I tried to use this same function (changing the arguments to a simple float (x, y, z, theta, phi) array) at: deepstream_tao_apps/apps/tao_others/deepstream-gaze-app at master · NVIDIA-AI-IOT/deepstream_tao_apps · GitHub

bool isLookingAtCamera (float * gaze, int size)
    static constexpr uint32_t MAGNITUDE = 100;

    if (size! = 5)
        return false;
    // return instantaneous evaluation of gaze within circular region in xy
    // around the camera
    return std :: sqrt (pow (gaze [0], 2) + pow (gaze [1], 2)) <MAGNITUDE;

But, unfortunately, the determination of the gaze direction practically does not work, even on the “ideal” demo video from the gaze detector this function works unstably ( Gaze Demo for Jetson/L4T | NVIDIA NGC )

I would like to learn more about the gaze parameters: x, y, z, theta, phi?
In what units is the gaze detector output measured?
In the attachment there are two output video gaze detectors (magnitudes 100 and 200).

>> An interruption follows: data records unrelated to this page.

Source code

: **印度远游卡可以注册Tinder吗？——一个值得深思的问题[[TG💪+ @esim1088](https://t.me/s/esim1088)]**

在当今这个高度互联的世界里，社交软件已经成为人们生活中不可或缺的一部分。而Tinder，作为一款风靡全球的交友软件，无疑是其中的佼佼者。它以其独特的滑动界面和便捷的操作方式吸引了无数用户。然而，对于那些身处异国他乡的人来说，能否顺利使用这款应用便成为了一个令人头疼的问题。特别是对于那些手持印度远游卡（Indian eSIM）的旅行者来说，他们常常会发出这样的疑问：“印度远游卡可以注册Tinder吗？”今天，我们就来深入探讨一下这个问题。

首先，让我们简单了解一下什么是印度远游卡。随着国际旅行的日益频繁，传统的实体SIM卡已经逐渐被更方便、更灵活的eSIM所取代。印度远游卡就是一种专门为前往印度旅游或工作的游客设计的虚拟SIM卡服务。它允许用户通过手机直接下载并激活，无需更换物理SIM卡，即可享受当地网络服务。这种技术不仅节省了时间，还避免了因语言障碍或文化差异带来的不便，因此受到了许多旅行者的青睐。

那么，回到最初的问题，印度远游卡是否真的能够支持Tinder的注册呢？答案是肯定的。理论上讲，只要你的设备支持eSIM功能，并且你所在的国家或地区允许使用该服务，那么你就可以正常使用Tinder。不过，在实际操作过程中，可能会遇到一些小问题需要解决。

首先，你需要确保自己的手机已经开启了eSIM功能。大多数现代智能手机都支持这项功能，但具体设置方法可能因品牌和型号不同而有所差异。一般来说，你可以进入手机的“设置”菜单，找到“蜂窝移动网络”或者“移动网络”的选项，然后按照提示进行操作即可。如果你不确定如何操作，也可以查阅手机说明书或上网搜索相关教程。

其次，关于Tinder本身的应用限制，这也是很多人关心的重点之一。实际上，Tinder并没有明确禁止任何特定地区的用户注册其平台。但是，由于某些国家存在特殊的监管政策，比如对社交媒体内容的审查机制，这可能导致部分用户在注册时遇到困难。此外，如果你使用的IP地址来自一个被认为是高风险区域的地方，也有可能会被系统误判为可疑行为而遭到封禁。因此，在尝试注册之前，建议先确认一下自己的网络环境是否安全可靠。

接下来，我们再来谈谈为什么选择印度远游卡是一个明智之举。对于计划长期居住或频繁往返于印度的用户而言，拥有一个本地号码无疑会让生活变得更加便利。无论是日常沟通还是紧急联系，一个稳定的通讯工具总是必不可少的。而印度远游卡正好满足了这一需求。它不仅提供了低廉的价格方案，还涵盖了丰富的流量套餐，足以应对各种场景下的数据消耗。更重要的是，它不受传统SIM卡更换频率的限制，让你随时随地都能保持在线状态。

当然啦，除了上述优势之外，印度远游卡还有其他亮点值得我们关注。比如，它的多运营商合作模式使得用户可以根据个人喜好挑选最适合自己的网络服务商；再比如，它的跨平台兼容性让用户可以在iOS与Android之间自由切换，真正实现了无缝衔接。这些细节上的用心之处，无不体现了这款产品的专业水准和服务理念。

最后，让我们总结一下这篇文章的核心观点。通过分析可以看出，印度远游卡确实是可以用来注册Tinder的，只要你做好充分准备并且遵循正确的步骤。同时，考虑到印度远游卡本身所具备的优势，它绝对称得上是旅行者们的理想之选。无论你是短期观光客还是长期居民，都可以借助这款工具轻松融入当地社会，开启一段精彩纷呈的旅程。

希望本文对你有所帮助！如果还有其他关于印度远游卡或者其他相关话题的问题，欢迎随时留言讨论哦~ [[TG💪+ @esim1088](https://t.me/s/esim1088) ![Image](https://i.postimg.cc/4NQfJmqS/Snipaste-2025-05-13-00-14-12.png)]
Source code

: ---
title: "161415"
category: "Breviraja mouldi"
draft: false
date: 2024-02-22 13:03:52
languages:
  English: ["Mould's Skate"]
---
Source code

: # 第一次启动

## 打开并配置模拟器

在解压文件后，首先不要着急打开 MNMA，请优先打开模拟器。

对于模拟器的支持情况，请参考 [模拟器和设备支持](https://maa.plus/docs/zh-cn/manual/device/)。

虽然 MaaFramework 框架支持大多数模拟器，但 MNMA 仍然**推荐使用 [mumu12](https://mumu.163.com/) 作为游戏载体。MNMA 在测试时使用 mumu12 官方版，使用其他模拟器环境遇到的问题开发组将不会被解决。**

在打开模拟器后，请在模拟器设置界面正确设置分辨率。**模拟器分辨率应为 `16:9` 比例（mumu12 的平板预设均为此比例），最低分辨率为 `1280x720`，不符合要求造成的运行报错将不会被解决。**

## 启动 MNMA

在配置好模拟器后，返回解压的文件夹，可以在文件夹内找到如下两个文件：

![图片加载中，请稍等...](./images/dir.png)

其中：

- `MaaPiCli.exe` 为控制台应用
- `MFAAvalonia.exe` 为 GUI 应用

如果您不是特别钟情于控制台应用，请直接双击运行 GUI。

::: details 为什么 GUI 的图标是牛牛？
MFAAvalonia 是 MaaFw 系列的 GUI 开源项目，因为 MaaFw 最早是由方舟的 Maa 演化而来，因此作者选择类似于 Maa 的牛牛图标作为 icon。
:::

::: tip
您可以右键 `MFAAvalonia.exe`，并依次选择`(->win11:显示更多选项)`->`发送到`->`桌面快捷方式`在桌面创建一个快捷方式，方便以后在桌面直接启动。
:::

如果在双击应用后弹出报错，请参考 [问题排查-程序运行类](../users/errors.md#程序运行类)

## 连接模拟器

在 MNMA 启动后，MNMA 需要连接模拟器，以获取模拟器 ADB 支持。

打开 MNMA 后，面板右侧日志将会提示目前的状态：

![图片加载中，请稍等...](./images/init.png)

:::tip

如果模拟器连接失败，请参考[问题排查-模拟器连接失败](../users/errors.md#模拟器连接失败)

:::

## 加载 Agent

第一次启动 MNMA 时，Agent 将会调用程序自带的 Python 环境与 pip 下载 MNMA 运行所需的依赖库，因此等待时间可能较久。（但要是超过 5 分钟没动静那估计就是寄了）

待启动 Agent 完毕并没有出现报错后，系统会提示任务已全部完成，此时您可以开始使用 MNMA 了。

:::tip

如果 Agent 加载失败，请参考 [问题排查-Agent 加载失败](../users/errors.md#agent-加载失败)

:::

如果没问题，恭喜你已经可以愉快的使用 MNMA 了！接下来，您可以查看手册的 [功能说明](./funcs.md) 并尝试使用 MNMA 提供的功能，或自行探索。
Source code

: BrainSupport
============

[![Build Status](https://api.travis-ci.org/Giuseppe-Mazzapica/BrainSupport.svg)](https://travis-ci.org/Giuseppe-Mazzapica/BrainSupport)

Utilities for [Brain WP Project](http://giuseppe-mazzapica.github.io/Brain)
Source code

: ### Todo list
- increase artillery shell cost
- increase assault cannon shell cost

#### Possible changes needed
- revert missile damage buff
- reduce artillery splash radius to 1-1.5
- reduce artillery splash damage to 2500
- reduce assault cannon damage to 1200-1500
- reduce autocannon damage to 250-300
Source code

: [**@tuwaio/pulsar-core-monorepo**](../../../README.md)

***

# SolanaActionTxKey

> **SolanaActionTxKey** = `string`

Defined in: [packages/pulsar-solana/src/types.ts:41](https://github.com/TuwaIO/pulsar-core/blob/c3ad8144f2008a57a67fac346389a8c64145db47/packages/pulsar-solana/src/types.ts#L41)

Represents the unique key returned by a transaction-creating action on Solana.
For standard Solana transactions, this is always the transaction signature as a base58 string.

raw output from DeepStream

May I know if it is 100% reproduced with default apps in the github? If not, could you please share a test video?

The same as above, may I know how can I reproduce with default app?

Refer to What are theta and phi in the gazenet model outputs? - #3 by Morganh
It is gaze vector.
theta (float): Gaze pitch in radians.
phi (float): Gaze yaw in radians.

Happy New Year and Merry Christmas.

I changed the original code of the gaze detector minimally:

  1. porting from TAO CV Pipeline a function for determining the direction of gaze into the camera (setting the color of the frames around the eyes depending on the direction of gaze into the camera);
  2. adding debug output to the console in several chunks of code.

I’ve been working all this time with a clone of the repository on Dec 8, 2021.

git info
root @ x-mansion: ~ / ssd / DeepStream / deepstream_tao_apps # git branch
* release / tao3.0_ds6.0ga
root @ x-mansion: ~ / ssd / DeepStream / deepstream_tao_apps # git branch -r
  origin / HEAD -> origin / master
  origin / master
  origin / release / tao3.0
  origin / release / tao3.0_ds6.0ga
  origin / release / tlt2.0
  origin / release / tlt2.0.1
  origin / release / tlt3.0
root @ x-mansion: ~ / ssd / DeepStream / deepstream_tao_apps # git show --summary
commit a0665e8909ebefc2924c57e31f5602ca4c31f6ca (HEAD -> release / tao3.0_ds6.0ga, origin / release / tao3.0_ds6.0ga)
Author: Fei Chen <>
Date: Wed Dec 8 21:28:53 2021 +0800

    Fix README error

root @ x-mansion: ~ / ssd / DeepStream / deepstream_tao_apps #

I manually pulled the original gaze detector file (deepstream_gaze_app.cpp) from the “master” branch, after building the application, it seemed like the “spreading” of the eyes decreased a little, but the “parasitic” faces seemed to appear a little more (BUT, in the gaze detector code I did not made global changes o_O).

X, Y, Z coordinates relative to which point are they calculated?

p.s. The attached video files contain the original file and the result (of the original gaze detector code):


WIN_20211224_19_13_19_Pro_gaze_raw-data.264 (9.4 MB)

Sorry for late reply. According to your shared h264 result, I can find the frame containing “parasitic” face.

Could you change the face threshold in deepstream_tao_apps/config_infer_primary_facenet.txt at master · NVIDIA-AI-IOT/deepstream_tao_apps · GitHub and retry?

I also apologize for the late reply.
I changed my smartphone, and, for some reason, I did not receive notifications from the forum until I turned on the old smartphone…
All Hail Megatr… Google…

You suggest editing the thresholds in the parameter group:



Yes, try to set larger pre-cluster-threshold and retry firstly.

I increased the threshold value, false faces do not appear, also on video, where there are many foreign objects in the background.


Source videos and results (*.264) in the attached archive. (32.7 MB)

Thanks for the update. The inference result looks ok.